(Plain-text document sources)
<<<<

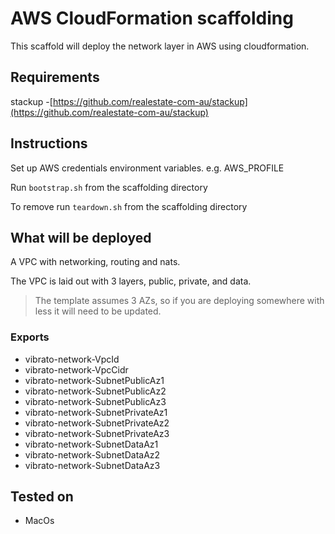 # AWS CloudFormation scaffolding

This scaffold will deploy the network layer in AWS using cloudformation.

## Requirements

stackup -[https://github.com/realestate-com-au/stackup](https://github.com/realestate-com-au/stackup)

## Instructions

Set up AWS credentials environment variables. e.g. AWS_PROFILE

Run `bootstrap.sh` from the scaffolding directory

To remove run `teardown.sh` from the scaffolding directory

## What will be deployed

A VPC with networking, routing and nats.

The VPC is laid out with 3 layers, public, private, and data.

> The template assumes 3 AZs, so if you are deploying somewhere with less it will need to be updated.

### Exports

* vibrato-network-VpcId
* vibrato-network-VpcCidr
* vibrato-network-SubnetPublicAz1
* vibrato-network-SubnetPublicAz2
* vibrato-network-SubnetPublicAz3
* vibrato-network-SubnetPrivateAz1
* vibrato-network-SubnetPrivateAz2
* vibrato-network-SubnetPrivateAz3
* vibrato-network-SubnetDataAz1
* vibrato-network-SubnetDataAz2
* vibrato-network-SubnetDataAz3

## Tested on

* MacOs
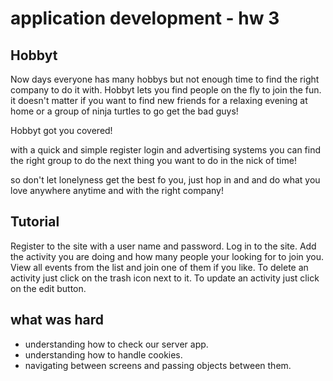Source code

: # application development - hw 3

## Hobbyt
Now days everyone has many hobbys but not enough time to find the right company to do it with.
Hobbyt lets you find people on the fly to join the fun.
it doesn't matter if you want to find new friends for a relaxing evening at home
or a group of ninja turtles to go get the bad guys!

Hobbyt got you covered!

with a quick and simple register login and advertising systems
you can find the right group to do the next thing you want to do in the nick of time!

so don't let lonelyness get the best fo you,
just hop in and and do what you love anywhere anytime and with the right company!

## Tutorial
Register to the site with a user name and password.
Log in to the site.
Add the activity you are doing and how many people your looking for to join you.
View all events from the list and join one of them if you like.
To delete an activity just click on the trash icon next to it.
To update an activity just click on the edit button.

## what was hard
- understanding how to check our server app.
- understanding how to handle cookies. 
- navigating between screens and passing objects between them.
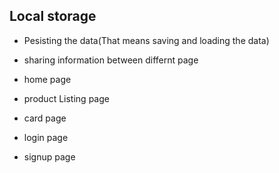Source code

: ## Local storage

- Pesisting the data(That means saving and loading the data)
- sharing information between differnt page

- home page
- product Listing page
- card page
- login page
- signup page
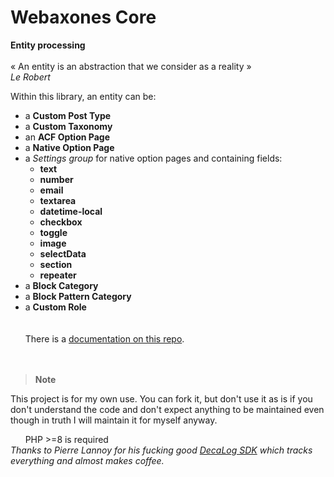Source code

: # Webaxones Core

**Entity processing**<br><br>
« An entity is an abstraction that we consider as a reality »<br>
*Le Robert*

Within this library, an entity can be:<br>

- a **Custom Post Type**
- a **Custom Taxonomy**
- an **ACF Option Page**
- a **Native Option Page**
- a *Settings group* for native option pages and containing fields:
    - **text**
	- **number**
	- **email**
	- **textarea**
	- **datetime-local**
	- **checkbox**
	- **toggle**
	- **image**
	- **selectData**
	- **section**
	- **repeater**
- a **Block Category**
- a **Block Pattern Category**
- a **Custom Role**
    
    
    
There is a [documentation on this repo](https://github.com/webaxones/core/wiki).  
    
    
> **Note**  

This project is for my own use.
You can fork it, but don't use it as is if you don't understand the code and don't expect anything to be maintained even though in truth I will maintain it for myself anyway.    

       
PHP >=8 is required 
    
*Thanks to Pierre Lannoy for his fucking good [DecaLog SDK](https://decalog.io/) which tracks everything and almost makes coffee.*
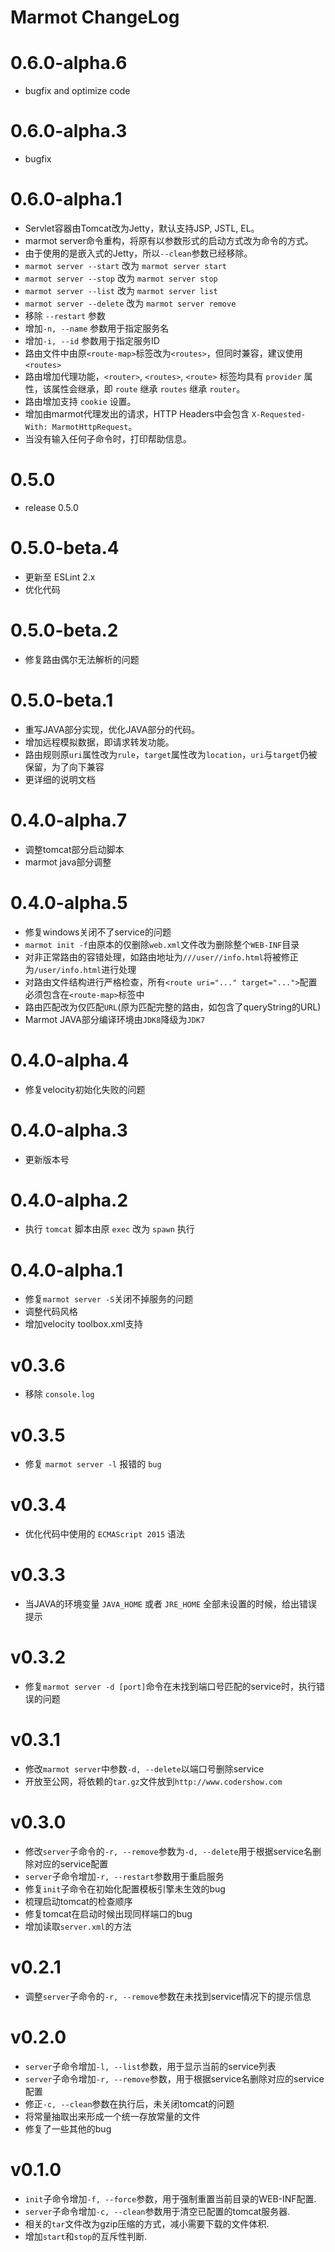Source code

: # Marmot ChangeLog

# 0.6.0-alpha.6

* bugfix and optimize code

# 0.6.0-alpha.3

* bugfix

# 0.6.0-alpha.1

* Servlet容器由Tomcat改为Jetty，默认支持JSP, JSTL, EL。
* marmot server命令重构，将原有以参数形式的启动方式改为命令的方式。
* 由于使用的是嵌入式的Jetty，所以`--clean`参数已经移除。
* `marmot server --start` 改为 `marmot server start`
* `marmot server --stop` 改为 `marmot server stop`
* `marmot server --list` 改为 `marmot server list`
* `marmot server --delete` 改为 `marmot server remove`
* 移除 `--restart` 参数
* 增加`-n, --name` 参数用于指定服务名
* 增加`-i, --id` 参数用于指定服务ID
* 路由文件中由原`<route-map>`标签改为`<routes>`，但同时兼容，建议使用`<routes>`
* 路由增加代理功能，`<router>`, `<routes>`, `<route>` 标签均具有 `provider` 属性，该属性会继承，即 `route` 继承 `routes` 继承 `router`。
* 路由增加支持 `cookie` 设置。
* 增加由marmot代理发出的请求，HTTP Headers中会包含 `X-Requested-With: MarmotHttpRequest`。
* 当没有输入任何子命令时，打印帮助信息。

# 0.5.0

* release 0.5.0

# 0.5.0-beta.4

* 更新至 ESLint 2.x
* 优化代码

# 0.5.0-beta.2

* 修复路由偶尔无法解析的问题

# 0.5.0-beta.1

* 重写JAVA部分实现，优化JAVA部分的代码。
* 增加远程模拟数据，即请求转发功能。
* 路由规则原`uri`属性改为`rule`，`target`属性改为`location`，`uri`与`target`仍被保留，为了向下兼容
* 更详细的说明文档

# 0.4.0-alpha.7

* 调整tomcat部分启动脚本
* marmot java部分调整

# 0.4.0-alpha.5

* 修复windows关闭不了service的问题
* `marmot init -f`由原本的仅删除`web.xml`文件改为删除整个`WEB-INF`目录
* 对非正常路由的容错处理，如路由地址为`///user//info.html`将被修正为`/user/info.html`进行处理
* 对路由文件结构进行严格检查，所有`<route uri="..." target="...">`配置必须包含在`<route-map>`标签中
* 路由匹配改为仅匹配`URL`(原为匹配完整的路由，如包含了queryString的URL)
* Marmot JAVA部分编译环境由`JDK8`降级为`JDK7`

# 0.4.0-alpha.4

* 修复velocity初始化失败的问题

# 0.4.0-alpha.3

* 更新版本号

# 0.4.0-alpha.2

* 执行 `tomcat` 脚本由原 `exec` 改为 `spawn` 执行

# 0.4.0-alpha.1

* 修复`marmot server -S`关闭不掉服务的问题
* 调整代码风格
* 增加velocity toolbox.xml支持

# v0.3.6

* 移除 `console.log`

# v0.3.5

* 修复 `marmot server -l` 报错的 `bug`

# v0.3.4

* 优化代码中使用的 `ECMAScript 2015` 语法

# v0.3.3

* 当JAVA的环境变量 `JAVA_HOME` 或者 `JRE_HOME` 全部未设置的时候，给出错误提示

# v0.3.2

* 修复`marmot server -d [port]`命令在未找到端口号匹配的service时，执行错误的问题

# v0.3.1

* 修改`marmot server`中参数`-d, --delete`以端口号删除service
* 开放至公网，将依赖的`tar.gz`文件放到`http://www.codershow.com`

# v0.3.0

* 修改`server`子命令的`-r, --remove`参数为`-d, --delete`用于根据service名删除对应的service配置
* `server`子命令增加`-r, --restart`参数用于重启服务
* 修复`init`子命令在初始化配置模板引擎未生效的bug
* 梳理启动tomcat的检查顺序
* 修复tomcat在启动时候出现同样端口的bug
* 增加读取`server.xml`的方法

# v0.2.1

* 调整`server`子命令的`-r, --remove`参数在未找到service情况下的提示信息

# v0.2.0

* `server`子命令增加`-l, --list`参数，用于显示当前的service列表
* `server`子命令增加`-r, --remove`参数，用于根据service名删除对应的service配置
* 修正`-c, --clean`参数在执行后，未关闭tomcat的问题
* 将常量抽取出来形成一个统一存放常量的文件
* 修复了一些其他的bug

# v0.1.0

* `init`子命令增加`-f, --force`参数，用于强制重置当前目录的WEB-INF配置.
* `server`子命令增加`-c, --clean`参数用于清空已配置的tomcat服务器.
* 相关的`tar`文件改为gzip压缩的方式，减小需要下载的文件体积.
* 增加`start`和`stop`的互斥性判断.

>>>>

(Assigned task): Images are to be omitted; repeat the remaining data above exactly.

(Solution for this task):
 # AWS CloudFormation scaffolding

This scaffold will deploy the network layer in AWS using cloudformation.

## Requirements

stackup -[https://github.com/realestate-com-au/stackup](https://github.com/realestate-com-au/stackup)

## Instructions

Set up AWS credentials environment variables. e.g. AWS_PROFILE

Run `bootstrap.sh` from the scaffolding directory

To remove run `teardown.sh` from the scaffolding directory

## What will be deployed

A VPC with networking, routing and nats.

The VPC is laid out with 3 layers, public, private, and data.

> The template assumes 3 AZs, so if you are deploying somewhere with less it will need to be updated.

### Exports

* vibrato-network-VpcId
* vibrato-network-VpcCidr
* vibrato-network-SubnetPublicAz1
* vibrato-network-SubnetPublicAz2
* vibrato-network-SubnetPublicAz3
* vibrato-network-SubnetPrivateAz1
* vibrato-network-SubnetPrivateAz2
* vibrato-network-SubnetPrivateAz3
* vibrato-network-SubnetDataAz1
* vibrato-network-SubnetDataAz2
* vibrato-network-SubnetDataAz3

## Tested on

* MacOs
Source code

: # application development - hw 3

## Hobbyt
Now days everyone has many hobbys but not enough time to find the right company to do it with.
Hobbyt lets you find people on the fly to join the fun.
it doesn't matter if you want to find new friends for a relaxing evening at home
or a group of ninja turtles to go get the bad guys!

Hobbyt got you covered!

with a quick and simple register login and advertising systems
you can find the right group to do the next thing you want to do in the nick of time!

so don't let lonelyness get the best fo you,
just hop in and and do what you love anywhere anytime and with the right company!

## Tutorial
Register to the site with a user name and password.
Log in to the site.
Add the activity you are doing and how many people your looking for to join you.
View all events from the list and join one of them if you like.
To delete an activity just click on the trash icon next to it.
To update an activity just click on the edit button.

## what was hard
- understanding how to check our server app.
- understanding how to handle cookies. 
- navigating between screens and passing objects between them.
Source code

: ## Local storage

- Pesisting the data(That means saving and loading the data)
- sharing information between differnt page

- home page
- product Listing page
- card page
- login page
- signup page
Source code

: # Webaxones Core

**Entity processing**<br><br>
« An entity is an abstraction that we consider as a reality »<br>
*Le Robert*

Within this library, an entity can be:<br>

- a **Custom Post Type**
- a **Custom Taxonomy**
- an **ACF Option Page**
- a **Native Option Page**
- a *Settings group* for native option pages and containing fields:
    - **text**
	- **number**
	- **email**
	- **textarea**
	- **datetime-local**
	- **checkbox**
	- **toggle**
	- **image**
	- **selectData**
	- **section**
	- **repeater**
- a **Block Category**
- a **Block Pattern Category**
- a **Custom Role**
    
    
    
There is a [documentation on this repo](https://github.com/webaxones/core/wiki).  
    
    
> **Note**  

This project is for my own use.
You can fork it, but don't use it as is if you don't understand the code and don't expect anything to be maintained even though in truth I will maintain it for myself anyway.    

       
PHP >=8 is required 
    
*Thanks to Pierre Lannoy for his fucking good [DecaLog SDK](https://decalog.io/) which tracks everything and almost makes coffee.*
Source code

: # Marmot ChangeLog

# 0.6.0-alpha.6

* bugfix and optimize code

# 0.6.0-alpha.3

* bugfix

# 0.6.0-alpha.1

* Servlet容器由Tomcat改为Jetty，默认支持JSP, JSTL, EL。
* marmot server命令重构，将原有以参数形式的启动方式改为命令的方式。
* 由于使用的是嵌入式的Jetty，所以`--clean`参数已经移除。
* `marmot server --start` 改为 `marmot server start`
* `marmot server --stop` 改为 `marmot server stop`
* `marmot server --list` 改为 `marmot server list`
* `marmot server --delete` 改为 `marmot server remove`
* 移除 `--restart` 参数
* 增加`-n, --name` 参数用于指定服务名
* 增加`-i, --id` 参数用于指定服务ID
* 路由文件中由原`<route-map>`标签改为`<routes>`，但同时兼容，建议使用`<routes>`
* 路由增加代理功能，`<router>`, `<routes>`, `<route>` 标签均具有 `provider` 属性，该属性会继承，即 `route` 继承 `routes` 继承 `router`。
* 路由增加支持 `cookie` 设置。
* 增加由marmot代理发出的请求，HTTP Headers中会包含 `X-Requested-With: MarmotHttpRequest`。
* 当没有输入任何子命令时，打印帮助信息。

# 0.5.0

* release 0.5.0

# 0.5.0-beta.4

* 更新至 ESLint 2.x
* 优化代码

# 0.5.0-beta.2

* 修复路由偶尔无法解析的问题

# 0.5.0-beta.1

* 重写JAVA部分实现，优化JAVA部分的代码。
* 增加远程模拟数据，即请求转发功能。
* 路由规则原`uri`属性改为`rule`，`target`属性改为`location`，`uri`与`target`仍被保留，为了向下兼容
* 更详细的说明文档

# 0.4.0-alpha.7

* 调整tomcat部分启动脚本
* marmot java部分调整

# 0.4.0-alpha.5

* 修复windows关闭不了service的问题
* `marmot init -f`由原本的仅删除`web.xml`文件改为删除整个`WEB-INF`目录
* 对非正常路由的容错处理，如路由地址为`///user//info.html`将被修正为`/user/info.html`进行处理
* 对路由文件结构进行严格检查，所有`<route uri="..." target="...">`配置必须包含在`<route-map>`标签中
* 路由匹配改为仅匹配`URL`(原为匹配完整的路由，如包含了queryString的URL)
* Marmot JAVA部分编译环境由`JDK8`降级为`JDK7`

# 0.4.0-alpha.4

* 修复velocity初始化失败的问题

# 0.4.0-alpha.3

* 更新版本号

# 0.4.0-alpha.2

* 执行 `tomcat` 脚本由原 `exec` 改为 `spawn` 执行

# 0.4.0-alpha.1

* 修复`marmot server -S`关闭不掉服务的问题
* 调整代码风格
* 增加velocity toolbox.xml支持

# v0.3.6

* 移除 `console.log`

# v0.3.5

* 修复 `marmot server -l` 报错的 `bug`

# v0.3.4

* 优化代码中使用的 `ECMAScript 2015` 语法

# v0.3.3

* 当JAVA的环境变量 `JAVA_HOME` 或者 `JRE_HOME` 全部未设置的时候，给出错误提示

# v0.3.2

* 修复`marmot server -d [port]`命令在未找到端口号匹配的service时，执行错误的问题

# v0.3.1

* 修改`marmot server`中参数`-d, --delete`以端口号删除service
* 开放至公网，将依赖的`tar.gz`文件放到`http://www.codershow.com`

# v0.3.0

* 修改`server`子命令的`-r, --remove`参数为`-d, --delete`用于根据service名删除对应的service配置
* `server`子命令增加`-r, --restart`参数用于重启服务
* 修复`init`子命令在初始化配置模板引擎未生效的bug
* 梳理启动tomcat的检查顺序
* 修复tomcat在启动时候出现同样端口的bug
* 增加读取`server.xml`的方法

# v0.2.1

* 调整`server`子命令的`-r, --remove`参数在未找到service情况下的提示信息

# v0.2.0

* `server`子命令增加`-l, --list`参数，用于显示当前的service列表
* `server`子命令增加`-r, --remove`参数，用于根据service名删除对应的service配置
* 修正`-c, --clean`参数在执行后，未关闭tomcat的问题
* 将常量抽取出来形成一个统一存放常量的文件
* 修复了一些其他的bug

# v0.1.0

* `init`子命令增加`-f, --force`参数，用于强制重置当前目录的WEB-INF配置.
* `server`子命令增加`-c, --clean`参数用于清空已配置的tomcat服务器.
* 相关的`tar`文件改为gzip压缩的方式，减小需要下载的文件体积.
* 增加`start`和`stop`的互斥性判断.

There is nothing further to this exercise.